RELEVANCE TO FOREST MANAGEMENT
- The 2004 Tushar Mountain cattle grazing Draft Environmental Impact Statement (Fishlake NF, Beaver Ranger District) uncritically accepts the Groesbeck report as a stand-in for economic analysis of the DEIS' no-grazing alternative. Power's document shows this passive acceptance to be arbitrary and unreasonable.
- When evaluating local impacts of the sale of grazing permits, all reasonable outcomes of that decision must be considered, not just the familiar parts of them, e.g.,
- The reduced debt burden increases the ranches' disposable income, even in some case staving off bankruptcy.
- Proceeds may be invested in the base ranch operation aligning it with current and future market conditions. If taken as a sign of how well the ranch is doing, such investment disproportionately increases the market value of the ranch.
- Sale proceeds may fund new economic activities that diversify the ranch household economy, making it less vulnerable to fluctuations in cattle prices and weather.
- The seller might shift resources away from cattle to other, more viable sectors of the economy.
- These potential adaptations may stimulate the local economy offsetting the impacts of reduced grazing on public lands.
- "Whether the net impact will be positive or negative or neutral cannot be determined in the abstract, but there is no reason to assume that a private decision by a rancher to improve the ranch household's economic condition will have a negative impact on the economy." (p. 20)
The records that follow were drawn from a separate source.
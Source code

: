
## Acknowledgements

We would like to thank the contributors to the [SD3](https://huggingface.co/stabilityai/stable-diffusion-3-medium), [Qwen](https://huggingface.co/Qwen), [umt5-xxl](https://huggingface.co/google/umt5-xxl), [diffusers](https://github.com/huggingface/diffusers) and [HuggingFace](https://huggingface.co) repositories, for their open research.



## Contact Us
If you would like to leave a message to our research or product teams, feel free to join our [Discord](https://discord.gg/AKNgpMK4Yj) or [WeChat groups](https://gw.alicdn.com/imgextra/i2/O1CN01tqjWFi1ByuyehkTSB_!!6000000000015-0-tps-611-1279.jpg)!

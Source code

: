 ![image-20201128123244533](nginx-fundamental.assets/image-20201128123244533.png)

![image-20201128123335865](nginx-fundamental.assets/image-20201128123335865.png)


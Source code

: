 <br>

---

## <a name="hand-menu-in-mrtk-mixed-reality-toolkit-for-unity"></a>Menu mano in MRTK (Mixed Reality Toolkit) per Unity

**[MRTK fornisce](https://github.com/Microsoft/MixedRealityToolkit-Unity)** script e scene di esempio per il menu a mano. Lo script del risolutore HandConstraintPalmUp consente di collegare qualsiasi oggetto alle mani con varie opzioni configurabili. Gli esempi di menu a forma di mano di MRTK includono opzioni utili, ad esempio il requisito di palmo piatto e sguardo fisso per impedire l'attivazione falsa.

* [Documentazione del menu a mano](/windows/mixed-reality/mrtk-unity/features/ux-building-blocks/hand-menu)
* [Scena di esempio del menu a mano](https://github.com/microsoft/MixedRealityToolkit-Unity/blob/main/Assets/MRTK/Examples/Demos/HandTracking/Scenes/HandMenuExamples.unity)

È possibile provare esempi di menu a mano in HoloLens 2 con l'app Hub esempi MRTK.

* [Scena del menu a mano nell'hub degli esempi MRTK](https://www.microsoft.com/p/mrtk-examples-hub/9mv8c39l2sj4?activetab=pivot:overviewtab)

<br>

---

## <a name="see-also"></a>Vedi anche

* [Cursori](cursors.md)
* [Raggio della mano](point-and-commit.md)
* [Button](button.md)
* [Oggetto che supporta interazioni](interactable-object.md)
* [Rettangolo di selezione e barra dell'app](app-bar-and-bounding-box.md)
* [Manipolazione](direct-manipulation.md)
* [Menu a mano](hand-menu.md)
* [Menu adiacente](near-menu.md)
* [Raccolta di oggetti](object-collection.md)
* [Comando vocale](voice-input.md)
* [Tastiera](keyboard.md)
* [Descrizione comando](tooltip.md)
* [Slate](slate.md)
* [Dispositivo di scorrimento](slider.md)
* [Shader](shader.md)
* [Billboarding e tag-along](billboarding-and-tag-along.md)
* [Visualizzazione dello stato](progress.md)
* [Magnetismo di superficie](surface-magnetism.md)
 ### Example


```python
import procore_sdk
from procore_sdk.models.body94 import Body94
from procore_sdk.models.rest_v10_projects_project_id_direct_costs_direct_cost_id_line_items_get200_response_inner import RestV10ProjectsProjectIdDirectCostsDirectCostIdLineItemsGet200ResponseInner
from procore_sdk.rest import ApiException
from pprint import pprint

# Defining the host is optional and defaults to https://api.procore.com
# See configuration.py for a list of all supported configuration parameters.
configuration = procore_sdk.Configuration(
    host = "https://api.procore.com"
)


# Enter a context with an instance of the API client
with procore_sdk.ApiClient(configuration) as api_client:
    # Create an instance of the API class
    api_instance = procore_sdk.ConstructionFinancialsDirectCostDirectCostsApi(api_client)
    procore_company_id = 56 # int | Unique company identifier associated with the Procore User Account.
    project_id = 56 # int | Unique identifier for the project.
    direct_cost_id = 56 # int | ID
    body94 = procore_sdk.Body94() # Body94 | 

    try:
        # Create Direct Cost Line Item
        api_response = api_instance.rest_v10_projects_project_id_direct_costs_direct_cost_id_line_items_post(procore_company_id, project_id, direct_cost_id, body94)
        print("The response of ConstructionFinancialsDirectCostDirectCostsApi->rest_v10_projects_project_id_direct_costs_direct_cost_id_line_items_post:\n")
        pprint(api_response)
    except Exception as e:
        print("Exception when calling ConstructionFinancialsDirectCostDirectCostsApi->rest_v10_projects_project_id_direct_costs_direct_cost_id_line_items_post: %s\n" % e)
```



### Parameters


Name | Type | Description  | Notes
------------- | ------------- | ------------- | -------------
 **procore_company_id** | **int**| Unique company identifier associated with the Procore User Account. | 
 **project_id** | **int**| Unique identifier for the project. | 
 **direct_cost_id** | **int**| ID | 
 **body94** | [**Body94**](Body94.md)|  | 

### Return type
- In a dynamic, adaptive, market economy some economic activities are always in decline while others are expanding.
- But, we are not passive, helpless victims simply surrendering to economic changes that impact us negatively.
- When one sector declines resources and labor are freed up for more productive uses.
- Using input-output models, such as IMPLAN, shows economic change impacts as if the resources once deployed in a particular activity have been rendered permanently unemployed.
- This grossly exaggerates the negative impacts (for example, see Tushar grazing DEIS).
- Such models ignore the genius of the market economy and the primary source of our nation's productivity.
Power refers to the IMPLAN model without explanation. It is what is known as an input-output model that relates changes in production to changes in resources used in the production process. While easy to use, because it is static it fails to account for uses those resources might alternatively be used for in a dynamic economy.